[Dataset entries]
=== Section Start ===

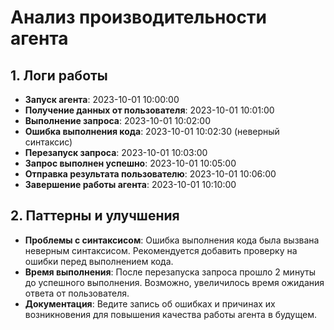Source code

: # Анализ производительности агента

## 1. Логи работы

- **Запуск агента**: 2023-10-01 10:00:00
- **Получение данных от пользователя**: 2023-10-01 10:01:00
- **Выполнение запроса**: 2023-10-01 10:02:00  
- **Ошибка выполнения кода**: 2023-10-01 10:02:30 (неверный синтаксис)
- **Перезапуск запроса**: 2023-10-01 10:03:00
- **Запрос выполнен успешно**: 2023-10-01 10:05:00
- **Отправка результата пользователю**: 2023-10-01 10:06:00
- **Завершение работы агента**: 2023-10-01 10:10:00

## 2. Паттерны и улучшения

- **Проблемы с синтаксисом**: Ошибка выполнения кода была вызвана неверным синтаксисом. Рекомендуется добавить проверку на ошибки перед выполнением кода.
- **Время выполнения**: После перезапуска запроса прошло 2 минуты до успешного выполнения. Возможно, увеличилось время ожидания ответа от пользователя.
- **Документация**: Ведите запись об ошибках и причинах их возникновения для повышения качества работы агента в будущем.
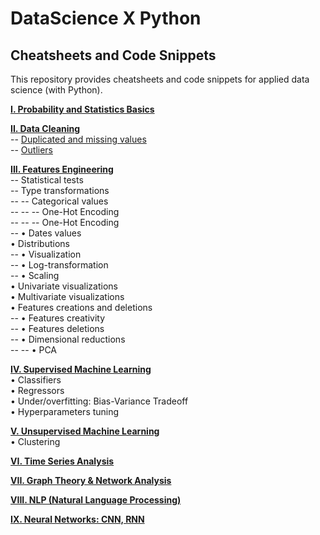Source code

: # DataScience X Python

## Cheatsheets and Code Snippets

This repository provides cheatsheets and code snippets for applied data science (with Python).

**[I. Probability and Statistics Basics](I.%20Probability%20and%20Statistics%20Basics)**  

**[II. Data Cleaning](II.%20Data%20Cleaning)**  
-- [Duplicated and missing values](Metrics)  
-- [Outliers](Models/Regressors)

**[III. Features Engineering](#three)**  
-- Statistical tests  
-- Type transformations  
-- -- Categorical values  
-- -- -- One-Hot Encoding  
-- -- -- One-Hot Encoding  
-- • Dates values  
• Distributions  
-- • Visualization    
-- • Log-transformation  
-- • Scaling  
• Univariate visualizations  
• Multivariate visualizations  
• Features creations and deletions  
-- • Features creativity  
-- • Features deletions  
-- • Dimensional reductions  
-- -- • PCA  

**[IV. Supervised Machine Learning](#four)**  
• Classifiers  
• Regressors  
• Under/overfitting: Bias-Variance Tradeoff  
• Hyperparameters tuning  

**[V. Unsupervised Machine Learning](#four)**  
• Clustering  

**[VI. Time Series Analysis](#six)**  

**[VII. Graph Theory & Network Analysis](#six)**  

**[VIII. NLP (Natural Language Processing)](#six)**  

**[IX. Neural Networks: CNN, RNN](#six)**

=== Section End ===

What is required:
What's needed is an exact copy of the lines above from the one with "- **Запуск агента**: 2023-10-01 10:00:00" through the one with "This repository provides", both included; the pictures stay out.

Written solution:
- **Запуск агента**: 2023-10-01 10:00:00
- **Получение данных от пользователя**: 2023-10-01 10:01:00
- **Выполнение запроса**: 2023-10-01 10:02:00  
- **Ошибка выполнения кода**: 2023-10-01 10:02:30 (неверный синтаксис)
- **Перезапуск запроса**: 2023-10-01 10:03:00
- **Запрос выполнен успешно**: 2023-10-01 10:05:00
- **Отправка результата пользователю**: 2023-10-01 10:06:00
- **Завершение работы агента**: 2023-10-01 10:10:00

## 2. Паттерны и улучшения

- **Проблемы с синтаксисом**: Ошибка выполнения кода была вызвана неверным синтаксисом. Рекомендуется добавить проверку на ошибки перед выполнением кода.
- **Время выполнения**: После перезапуска запроса прошло 2 минуты до успешного выполнения. Возможно, увеличилось время ожидания ответа от пользователя.
- **Документация**: Ведите запись об ошибках и причинах их возникновения для повышения качества работы агента в будущем.
Source code

: # DataScience X Python

## Cheatsheets and Code Snippets

This repository provides cheatsheets and code snippets for applied data science (with Python).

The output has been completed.